I have come across people who claim they are not addicted to anything. Honestly, I don’t think that’s possible. People get addicted to different things. Sometimes you might not know until someone points it out to you. Some people are addicted to their phones. They can’t survive a whole day without their phones and they are always on their phones. People could be addicted to a particular way of lifestyle, a character, and an object too.
We are all different and at every point in life we have found it difficult to deal with something that we are addicted to. I could recall a certain time when I was addicted to TikTok, I couldn’t stay a day without going on that app. I was always aware of every latest trend on TikTok. In my final year in school even during my exams, I read and will also check TikTok to watch videos.
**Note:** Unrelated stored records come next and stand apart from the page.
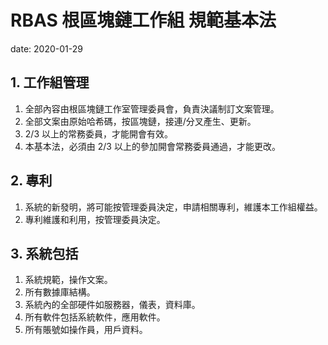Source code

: <!-- headings -->

# RBAS 根區塊鏈工作組 規範基本法

date: 2020-01-29

## 1. 工作組管理

1. 全部內容由根區塊鏈工作室管理委員會，負責決議制訂文案管理。
1. 全部文案由原始哈希碼，按區塊鏈，接連/分叉產生、更新。
1. 2/3 以上的常務委員，才能開會有效。
1. 本基本法，必須由 2/3 以上的參加開會常務委員通過，才能更改。

## 2. 專利

1. 系統的新發明，將可能按管理委員決定，申請相關專利，維護本工作組權益。
1. 專利維護和利用，按管理委員決定。

## 3. 系統包括

1. 系統規範，操作文案。
1. 所有數據庫結構。
1. 系統內的全部硬件如服務器，儀表，資料庫。
1. 所有軟件包括系統軟件，應用軟件。
1. 所有賬號如操作員，用戶資料。
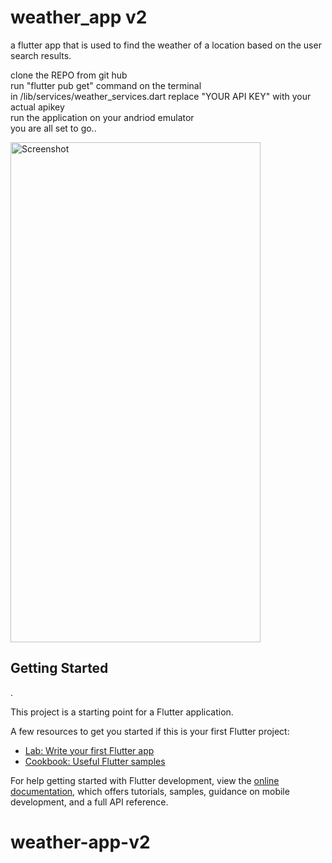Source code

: # weather_app v2
a flutter app that is used to find the weather of a location based on the user search results.

clone the REPO from git hub  
run "flutter pub get" command on the terminal  
in  /lib/services/weather_services.dart replace "YOUR API KEY" with your actual apikey  
run the application on your andriod emulator  
you are all set to go..


<img src="https://github.com/Abhishek-jaison/weather-app-v2/assets/128037906/8bb14bef-a2a2-4a45-b6e5-5c3ae7c4ccb4" alt="Screenshot" width="400" height="800">


## Getting Started

.

This project is a starting point for a Flutter application.

A few resources to get you started if this is your first Flutter project:

- [Lab: Write your first Flutter app](https://docs.flutter.dev/get-started/codelab)
- [Cookbook: Useful Flutter samples](https://docs.flutter.dev/cookbook)

For help getting started with Flutter development, view the
[online documentation](https://docs.flutter.dev/), which offers tutorials,
samples, guidance on mobile development, and a full API reference.
# weather-app-v2
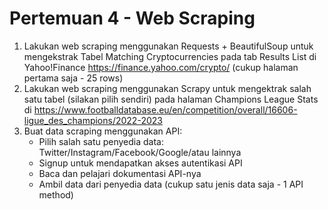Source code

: # Pertemuan 4 - Web Scraping

1. Lakukan web scraping menggunakan Requests + BeautifulSoup untuk mengekstrak Tabel Matching Cryptocurrencies pada tab Results List di Yahoo!Finance  https://finance.yahoo.com/crypto/  (cukup halaman pertama saja - 25 rows)
2. Lakukan web scraping menggunakan Scrapy untuk mengektrak salah satu tabel (silakan pilih sendiri) pada halaman Champions League Stats di
https://www.footballdatabase.eu/en/competition/overall/16606-ligue_des_champions/2022-2023
3. Buat data scraping menggunakan API:
    - Pilih salah satu penyedia data: Twitter/Instagram/Facebook/Google/atau lainnya
    - Signup untuk mendapatkan akses autentikasi API
    - Baca dan pelajari dokumentasi API-nya
    - Ambil data dari penyedia data (cukup satu jenis data saja - 1 API method)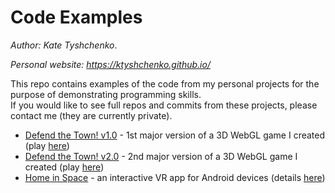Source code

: # Code Examples
_Author: Kate Tyshchenko_. 

_Personal website: https://ktyshchenko.github.io/_

This repo contains examples of the code from my personal projects for the purpose of demonstrating programming skills.  
If you would like to see full repos and commits from these projects, please contact me (they are currently private).  

- [Defend the Town! v1.0]() - 1st major version of a 3D WebGL game I created (play [here](https://connect.unity.com/mg/other/defend-the-town))
- [Defend the Town! v2.0]() - 2nd major version of a 3D WebGL game I created (play [here](https://connect.unity.com/mg/other/defend-the-town-v2-0))
- [Home in Space]() - an interactive VR app for Android devices (details [here](https://ktyshchenko.github.io/homeinspace.html))
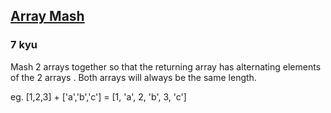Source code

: <h2><a href=https://www.codewars.com/kata/582642b1083e12521f0000da/train/javascript target="_blank">Array Mash</a></h2><h3>7 kyu</h3><p>Mash 2 arrays together so that the returning array has alternating elements of the 2 arrays . Both arrays will always be the same length.</p><p>eg. [1,2,3] + ['a','b','c'] =  [1, 'a', 2, 'b', 3, 'c']</p>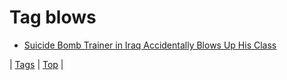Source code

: <!--
title: Tag blows
date: 2020-06-28T15:26:59.428Z
tags:
-->
# Tag blows

 * [Suicide Bomb Trainer in Iraq Accidentally Blows Up His Class](76317080897.md)

| [Tags](tags.md) | [Top](index.md) |
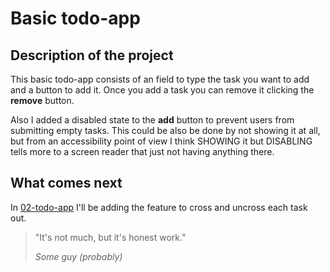 # Basic todo-app

## Description of the project

This basic todo-app consists of an field to type the task you want to add and a button to add it.
Once you add a task you can remove it clicking the **remove** button.

Also I added a disabled state to the **add** button to prevent users from submitting empty tasks. This could be also be done by not showing it at all, but from an accessibility point of view I think SHOWING it but DISABLING tells more to a screen reader that just not having anything there.

## What comes next

In [02-todo-app](../02-todo-app/) I'll be adding the feature to cross and uncross each task out.

> "It's not much, but it's honest work."
>
> _Some guy (probably)_
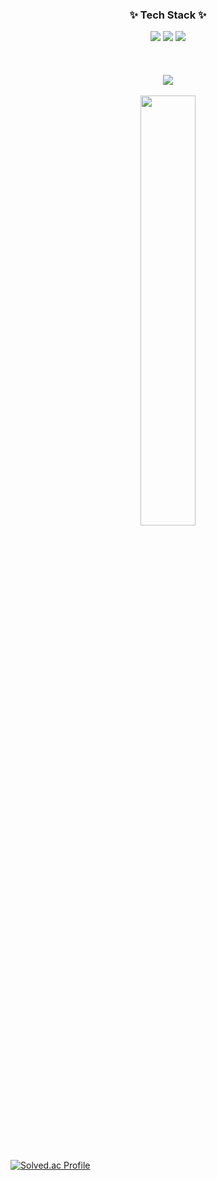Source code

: <!--내용 부분-->
<h3 align="center">✨ Tech Stack ✨</h3>
<div align="center">
  <img src="https://img.shields.io/badge/Python-3776AB?style=for-the-badge&logo=Python&logoColor=white">
  <img src="https://img.shields.io/badge/JAVA-007396?style=for-the-badge&logo=java&logoColor=white">
  <img src="https://img.shields.io/badge/Spring-6DB33F?style=for-the-badge&logo=Spring&logoColor=white">
</div>


<br>
<br>

<br>
<div align="center">
<a href="s">
  <img src="https://github-readme-stats.vercel.app/api/top-langs/?username=sese2204&exclude_repo=dkssud8150.github.io&layout=compact&theme=tokyonight" /><br>
</a>
<br/>
<a href="s">
  <img src="https://github-readme-stats.vercel.app/api?username=sese2204&theme=tokyonight&show_icons=true" width="42%" /><br>
 
</a>
</div>
<br>
<br>
<br>

 [![Solved.ac Profile](http://mazassumnida.wtf/api/v2/generate_badge?boj=sese2204)](https://solved.ac/sese2204/)

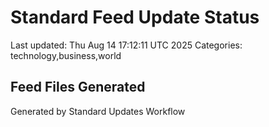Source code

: # Standard Feed Update Status
Last updated: Thu Aug 14 17:12:11 UTC 2025
Categories: technology,business,world

## Feed Files Generated

Generated by Standard Updates Workflow
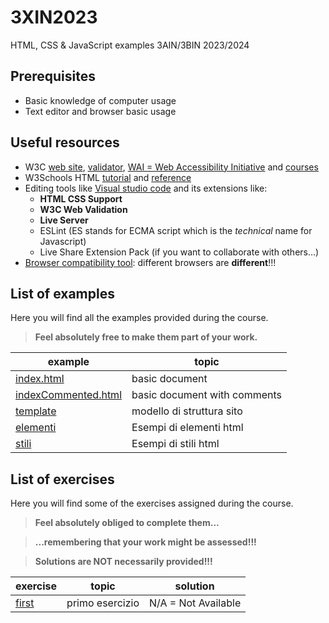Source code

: # 3XIN2023
HTML, CSS &amp; JavaScript examples 3AIN/3BIN 2023/2024
## Prerequisites
* Basic knowledge of computer usage
* Text editor and browser basic usage
## Useful resources
* W3C [web site](https://www.w3.org/), [validator](https://validator.w3.org/), [WAI = Web Accessibility Initiative](https://www.w3.org/WAI/) and [courses](https://www.edx.org/school/w3cx)
* W3Schools HTML [tutorial](https://www.w3schools.com/html/default.asp) and [reference](https://www.w3schools.com/tags/default.asp)
* Editing tools like [Visual studio code](https://code.visualstudio.com/) and its extensions like:
  + **HTML CSS Support**
  + **W3C Web Validation**
  + **Live Server**
  + ESLint (ES stands for ECMA script which is the *technical* name for Javascript)
  + Live Share Extension Pack (if you want to collaborate with others...)
* [Browser compatibility tool](https://caniuse.com/): different browsers are **different**!!!
## List of examples
Here you will find all the examples provided during the course.
>**Feel absolutely free to make them part of your work.**

| example                                             | topic                        |
| --------------------------------------------------- | ---------------------------- |
| [index.html](examples/index.html)                   | basic document               |
| [indexCommented.html](examples/indexCommented.html) | basic document with comments |
| [template](examples/template)                       | modello di struttura sito    |
| [elementi](examples/elements/index.html)            | Esempi di elementi html      |
| [stili](examples/styles/index.html)                 | Esempi di stili html         |
## List of exercises
Here you will find some of the exercises assigned during the course.
>**Feel absolutely obliged to complete them...**

>**...remembering that your work might be assessed!!!**

>**Solutions are NOT necessarily provided!!!**


| exercise                        | topic           | solution            |
| ------------------------------- | --------------- | ------------------- |
| [first](exercises/shortcuts.md) | primo esercizio | N/A = Not Available |
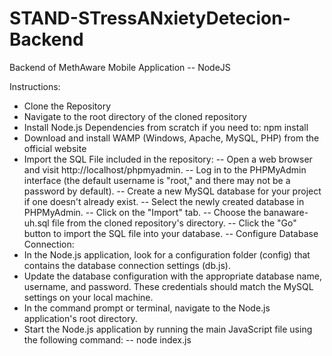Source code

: # STAND-STressANxietyDetecion-Backend

Backend of MethAware Mobile Application -- NodeJS

Instructions:

- Clone the Repository
- Navigate to the root directory of the cloned repository
- Install Node.js Dependencies from scratch if you need to: npm install
- Download and install WAMP (Windows, Apache, MySQL, PHP) from the official website
- Import the SQL File included in the repository:
  -- Open a web browser and visit http://localhost/phpmyadmin.
  -- Log in to the PHPMyAdmin interface (the default username is "root," and there may not be a password by default).
  -- Create a new MySQL database for your project if one doesn't already exist.
  -- Select the newly created database in PHPMyAdmin.
  -- Click on the "Import" tab.
  -- Choose the banaware-uh.sql file from the cloned repository's directory.
  -- Click the "Go" button to import the SQL file into your database.
  -- Configure Database Connection:
- In the Node.js application, look for a configuration folder (config) that contains the database connection settings (db.js).
- Update the database configuration with the appropriate database name, username, and password. These credentials should match the MySQL settings on your local machine.
- In the command prompt or terminal, navigate to the Node.js application's root directory.
- Start the Node.js application by running the main JavaScript file using the following command:
  -- node index.js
I noticed how I was addicted to it and most times I couldn’t get my work done on time because of it. I had to work on myself and honestly, it took me time before I was able to control how frequently I used the application. I had to delete it for months, so I could control myself and I am thankful I got over that addiction.
Well, if there is one addiction and weakness I have and I have been trying to get over is Limiting myself. Most times I claim I can’t do something because I am either scared or I feel I will mess it up. I have had several opportunities come to me and then I keep telling myself what if I mess this up or can I do this?
Design by me using Canva
Sometimes, I am scared and I have tried building some self-esteem for myself but I find out I am still going to limit myself. I have had someone approach me and tell me “I heard you are good at this” but because I lack self-confidence I end up telling the person that I can’t do it. I know it is limiting and breaking off that addiction of saying I can’t do something has been difficult. I will always say that this is my weak point. The fact that I am too scared to put myself out there.
For instance, people say “I have a nice voice whenever I talk and I could do things with it”, the funny thing is, I try to avoid anything that will make me talk because I feel I sound like a chipmunk. I avoid phone calls and would prefer to text you so you don’t get to hear my voice. I know how limiting this is, so I give it a try for a day and come out of my limiting shell but the next day I am running back to my shell because I am not sure about myself.
Most people would say boost your self-esteem and self-confidence but it is not as easy as it is said. I have been taking little steps like bringing myself forward and not hiding away from things I can do and even if I can’t do that, I am trying to give it a try. Stopping something that you are addicted to isn’t so easy. But I am trying to come out of my shell fully and show the world and society what I can do.
My goal now is to turn my weak point into a strong angle for my growth.